Re: [PATCH v4 05/12] ref-filter: introduce parsing functions for each valid atom

Eric Sunshine <sunshine@xxxxxxxxxxxxxx> · Wed, 3 Feb 2016 17:19:41 -0500

On Sun, Jan 31, 2016 at 12:42 PM, Karthik Nayak <karthik.188@xxxxxxxxx> wrote:
> Parsing atoms is done in populate_value(), this is repetitive and
> hence expensive. Introduce a parsing function which would let us parse
> atoms beforehand and store the required details into the 'used_atom'
> structure for further usage.
>
> Helped-by: Eric Sunshine <sunshine@xxxxxxxxxxxxxx>
> Signed-off-by: Karthik Nayak <Karthik.188@xxxxxxxxx>
> ---
> diff --git a/ref-filter.c b/ref-filter.c
> @@ -36,6 +36,7 @@ static int need_color_reset_at_eol;
>  static struct {
>         const char *name;
>         cmp_type cmp_type;
> +       void (*parser)(struct used_atom *atom, const char *arg);

It's a little bit weird to pass in 'arg' as an additional argument
considering that the parser already has access to the same information
via the atom's 'name' field. I guess you're doing it as a convenience
so that parsers don't have to do the strchr(':') or memchr(':')
themselves (and because parse_ref_filter_atom() already has the
information at hand), right? A typical parser interested in a
(possibly optional) argument currently looks like this:

    void parse_foo(struct used_atom *a, const char *arg) {
        if (!arg)
            /* default behavior: arg absent */
        else
            /* process arg */
    }

That doesn't change much if you drop the 'arg' argument:

    void parse_foo(struct used_atom *a) {
        const char *arg = strchr(a->name, ':')
        if (!arg)
            /* default behavior: arg absent */
        else
            /* process arg */
    }

It does mean a very minimal amount of duplicated code (the single
strchr() line per parser), but it also would remove a bit of the
complexity which this patch adds to parse_ref_filter_atom(). So, I
dunno...

>  } valid_atom[] = {
>         { "refname" },
>         { "objecttype" },
> @@ -138,10 +140,9 @@ int parse_ref_filter_atom(const char *atom, const char *ep)
>                  * shouldn't be used for checking against the valid_atom
>                  * table.
>                  */
> -               const char *formatp = strchr(sp, ':');
> -               if (!formatp || ep < formatp)
> -                       formatp = ep;
> -               if (len == formatp - sp && !memcmp(valid_atom[i].name, sp, len))
> +               arg = memchr(sp, ':', ep - sp);

Why this change from strchr() to memchr()? I understand that you're
taking advantage of the fact that you know the extent of the string
via 'sp' and 'ep', however, was the original strchr() doing extra
work? Even if this change is desirable, it seems somewhat unrelated to
the overall purpose of this patch, thus might deserves its own.

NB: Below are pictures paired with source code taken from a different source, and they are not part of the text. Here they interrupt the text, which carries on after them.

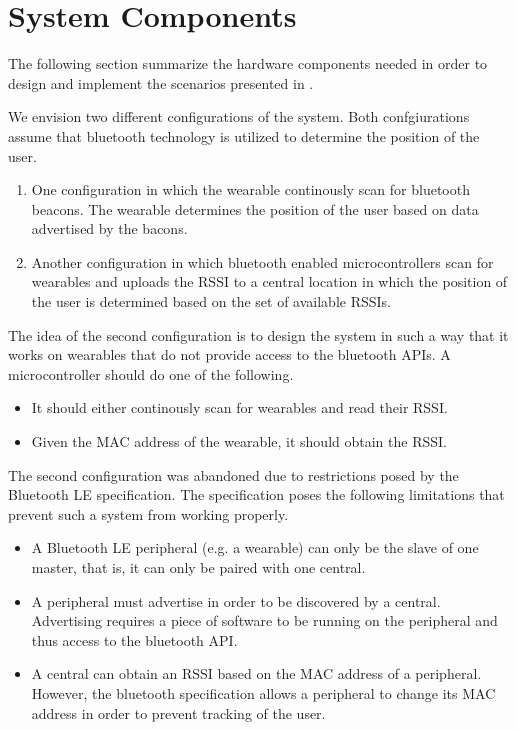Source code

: \section{System Components}
\label{sec:analysis:system-components}

The following section summarize the hardware components needed in order to design and implement the scenarios presented in .

We envision two different configurations of the system. Both confgiurations assume that bluetooth technology is utilized to determine the position of the user. 

\begin{enumerate}
\item One configuration in which the wearable continously scan for bluetooth beacons. The wearable determines the position of the user based on data advertised by the bacons.
\item Another configuration in which bluetooth enabled microcontrollers scan for wearables and uploads the RSSI to a central location in which the position of the user is determined based on the set of available RSSIs.
\end{enumerate}

The idea of the second configuration is to design the system in such a way that it works on wearables that do not provide access to the bluetooth APIs. A microcontroller should do one of the following.

\begin{itemize}
\item It should either continously scan for wearables and read their RSSI.
\item Given the MAC address of the wearable, it should obtain the RSSI.
\end{itemize}

The second configuration was abandoned due to restrictions posed by the Bluetooth LE specification. The specification poses the following limitations that prevent such a system from working properly.

\begin{itemize}
\item A Bluetooth LE peripheral (e.g. a wearable) can only be the slave of one master, that is, it can only be paired with one central.
\item A peripheral must advertise in order to be discovered by a central. Advertising requires a piece of software to be running on the peripheral and thus access to the bluetooth API.
\item A central can obtain an RSSI based on the MAC address of a peripheral. However, the bluetooth specification allows a peripheral to change its MAC address in order to prevent tracking of the user\cite[p.~91]{bluetooth2010bluetooth_vol_1}.
\end{itemize}

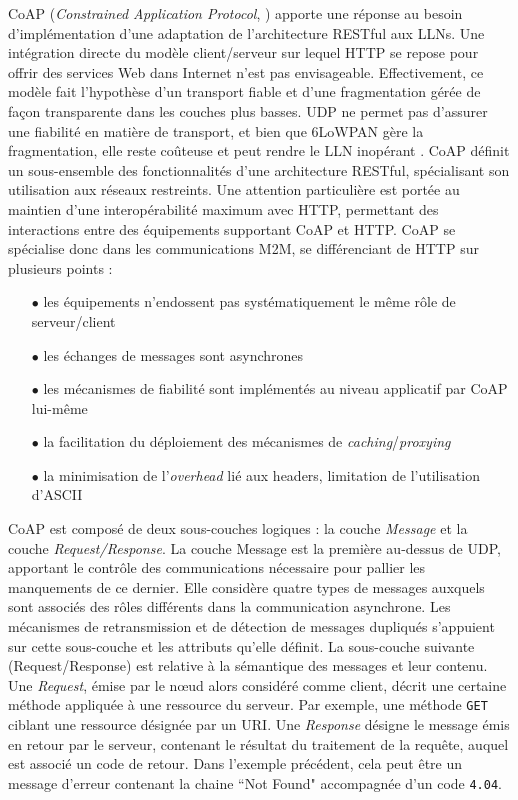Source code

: \documentclass[]{report}
\begin{document}
CoAP (\textit{Constrained Application Protocol}, \cite{rfc7252}) apporte une réponse au besoin d'implémentation d'une adaptation de l'architecture RESTful aux LLNs. Une intégration directe du modèle client/serveur sur lequel HTTP se repose pour offrir des services Web dans Internet n'est pas envisageable. Effectivement, ce modèle fait l'hypothèse d'un transport fiable et d'une fragmentation gérée de façon transparente dans les couches plus basses. UDP ne permet pas d'assurer une fiabilité en matière de transport, et bien que 6LoWPAN gère la fragmentation, elle reste coûteuse et peut rendre le LLN inopérant \cite{stack-IoT}. CoAP définit un sous-ensemble des fonctionnalités d'une architecture RESTful, spécialisant son utilisation aux réseaux restreints. Une attention particulière est portée au maintien d'une interopérabilité maximum avec HTTP, permettant des interactions entre des équipements supportant CoAP et HTTP. CoAP se spécialise donc dans les communications M2M, se différenciant de HTTP sur plusieurs points :
\vspace{0.2cm}
\begin{itemize}
\item[$\bullet$] les équipements n'endossent pas systématiquement le même rôle de serveur/client
\vspace{0.1cm}
\item[$\bullet$] les échanges de messages sont asynchrones
\vspace{0.1cm}
\item[$\bullet$] les mécanismes de fiabilité sont implémentés au niveau applicatif par CoAP lui-même
\vspace{0.1cm}
\item[$\bullet$] la facilitation du déploiement des mécanismes de \textit{caching}/\textit{proxying}
\vspace{0.1cm}
\item[$\bullet$] la minimisation de l'\textit{overhead} lié aux headers, limitation de l'utilisation d'ASCII
\end{itemize}


\par CoAP est composé de deux sous-couches logiques : la couche \textit{Message} et la couche \textit{Request/Response}. La couche Message est la première au-dessus de UDP, apportant le contrôle des communications nécessaire pour pallier les manquements de ce dernier. Elle considère quatre types de messages auxquels sont associés des rôles différents dans la communication asynchrone. Les mécanismes de retransmission et de détection de messages dupliqués s'appuient sur cette sous-couche et les attributs qu'elle définit. La sous-couche suivante (Request/Response) est relative à la sémantique des messages et leur contenu. Une \textit{Request}, émise par le nœud alors considéré comme client, décrit une certaine méthode appliquée à une ressource du serveur. Par exemple, une méthode \texttt{GET} ciblant une ressource désignée par un URI. Une \textit{Response} désigne le message émis en retour par le serveur, contenant le résultat du traitement de la requête, auquel est associé un code de retour. Dans l'exemple précédent, cela peut être un message d'erreur contenant la chaine ``Not Found" accompagnée d'un code \texttt{4.04}.\\
\end{document}
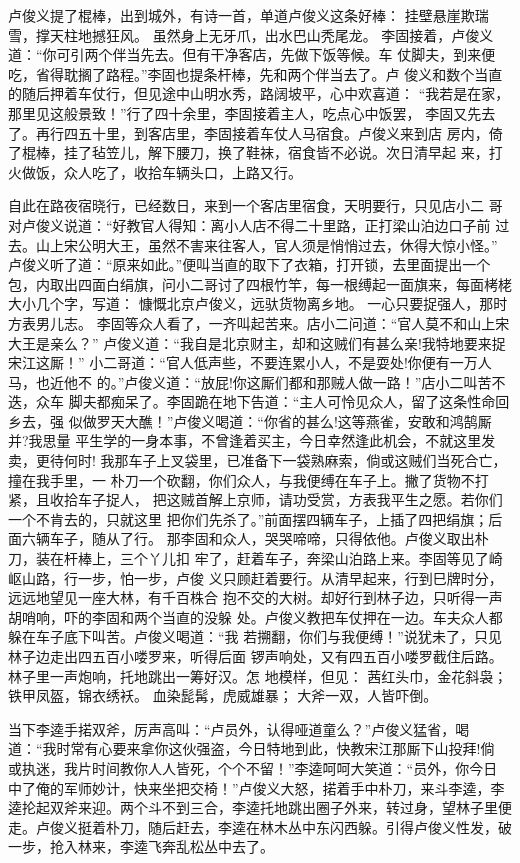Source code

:卢俊义提了棍棒，出到城外，有诗一首，单道卢俊义这条好棒：
挂壁悬崖欺瑞雪，撑天柱地撼狂风。
虽然身上无牙爪，出水巴山秃尾龙。
李固接着，卢俊义道：“你可引两个伴当先去。但有干净客店，先做下饭等候。车
仗脚夫，到来便吃，省得耽搁了路程。”李固也提条杆棒，先和两个伴当去了。卢
俊义和数个当直的随后押着车仗行，但见途中山明水秀，路阔坡平，心中欢喜道：
“我若是在家，那里见这般景致！”行了四十余里，李固接着主人，吃点心中饭罢，
李固又先去了。再行四五十里，到客店里，李固接着车仗人马宿食。卢俊义来到店
房内，倚了棍棒，挂了毡笠儿，解下腰刀，换了鞋袜，宿食皆不必说。次日清早起
来，打火做饭，众人吃了，收拾车辆头口，上路又行。

自此在路夜宿晓行，已经数日，来到一个客店里宿食，天明要行，只见店小二
哥对卢俊义说道：“好教官人得知：离小人店不得二十里路，正打梁山泊边口子前
过去。山上宋公明大王，虽然不害来往客人，官人须是悄悄过去，休得大惊小怪。”
卢俊义听了道：“原来如此。”便叫当直的取下了衣箱，打开锁，去里面提出一个
包，内取出四面白绢旗，问小二哥讨了四根竹竿，每一根缚起一面旗来，每面栲栳
大小几个字，写道：
慷慨北京卢俊义，远驮货物离乡地。
一心只要捉强人，那时方表男儿志。
李固等众人看了，一齐叫起苦来。店小二问道：“官人莫不和山上宋大王是亲么？”
卢俊义道：“我自是北京财主，却和这贼们有甚么亲!我特地要来捉宋江这厮！”
小二哥道：“官人低声些，不要连累小人，不是耍处!你便有一万人马，也近他不
的。”卢俊义道：“放屁!你这厮们都和那贼人做一路！”店小二叫苦不迭，众车
脚夫都痴呆了。李固跪在地下告道：“主人可怜见众人，留了这条性命回乡去，强
似做罗天大醮！”卢俊义喝道：“你省的甚么!这等燕雀，安敢和鸿鹄厮并?我思量
平生学的一身本事，不曾逢着买主，今日幸然逢此机会，不就这里发卖，更待何时!
我那车子上叉袋里，已准备下一袋熟麻索，倘或这贼们当死合亡，撞在我手里，一
朴刀一个砍翻，你们众人，与我便缚在车子上。撇了货物不打紧，且收拾车子捉人，
把这贼首解上京师，请功受赏，方表我平生之愿。若你们一个不肯去的，只就这里
把你们先杀了。”前面摆四辆车子，上插了四把绢旗；后面六辆车子，随从了行。
那李固和众人，哭哭啼啼，只得依他。卢俊义取出朴刀，装在杆棒上，三个丫儿扣
牢了，赶着车子，奔梁山泊路上来。李固等见了崎岖山路，行一步，怕一步，卢俊
义只顾赶着要行。从清早起来，行到巳牌时分，远远地望见一座大林，有千百株合
抱不交的大树。却好行到林子边，只听得一声胡哨响，吓的李固和两个当直的没躲
处。卢俊义教把车仗押在一边。车夫众人都躲在车子底下叫苦。卢俊义喝道：“我
若搠翻，你们与我便缚！”说犹未了，只见林子边走出四五百小喽罗来，听得后面
锣声响处，又有四五百小喽罗截住后路。林子里一声炮响，托地跳出一筹好汉。怎
地模样，但见：
茜红头巾，金花斜袅；
铁甲凤盔，锦衣绣袄。
血染髭髯，虎威雄暴；
大斧一双，人皆吓倒。

当下李逵手掿双斧，厉声高叫：“卢员外，认得哑道童么？”卢俊义猛省，喝
道：“我时常有心要来拿你这伙强盗，今日特地到此，快教宋江那厮下山投拜!倘
或执迷，我片时间教你人人皆死，个个不留！”李逵呵呵大笑道：“员外，你今日
中了俺的军师妙计，快来坐把交椅！”卢俊义大怒，掿着手中朴刀，来斗李逵，李
逵抡起双斧来迎。两个斗不到三合，李逵托地跳出圈子外来，转过身，望林子里便
走。卢俊义挺着朴刀，随后赶去，李逵在林木丛中东闪西躲。引得卢俊义性发，破
一步，抢入林来，李逵飞奔乱松丛中去了。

Aside from that, although the "expensive" strchr() / memchr() resides
within the loop, it will always return the same value since it doesn't
depend upon any condition local to the loop. This implies that it
ought to be hoisted out of the loop. (This problem is not new to this
patch; it's already present in the existing code.)

> +               if ((!arg || len == arg - sp) &&
> +                   !memcmp(valid_atom[i].name, sp, len))
>                         break;
>         }
>
> @@ -154,6 +155,10 @@ int parse_ref_filter_atom(const char *atom, const char *ep)
>         REALLOC_ARRAY(used_atom, used_atom_cnt);
>         used_atom[at].name = xmemdupz(atom, ep - atom);
>         used_atom[at].type = valid_atom[i].cmp_type;
> +       if (arg)
> +               arg = used_atom[at].name + (arg - atom) + 1;

This is a harder to understand than it ought to be because it's
difficult to tell at first glance that you don't actually care about
'arg' in relation to the original incoming string, but instead use it
only to compute an offset into the string which is ultimately stored
in the newly allocated used_atom[]. Re-using 'arg' for a different
purpose (in a manner of speaking) confuses the issue further.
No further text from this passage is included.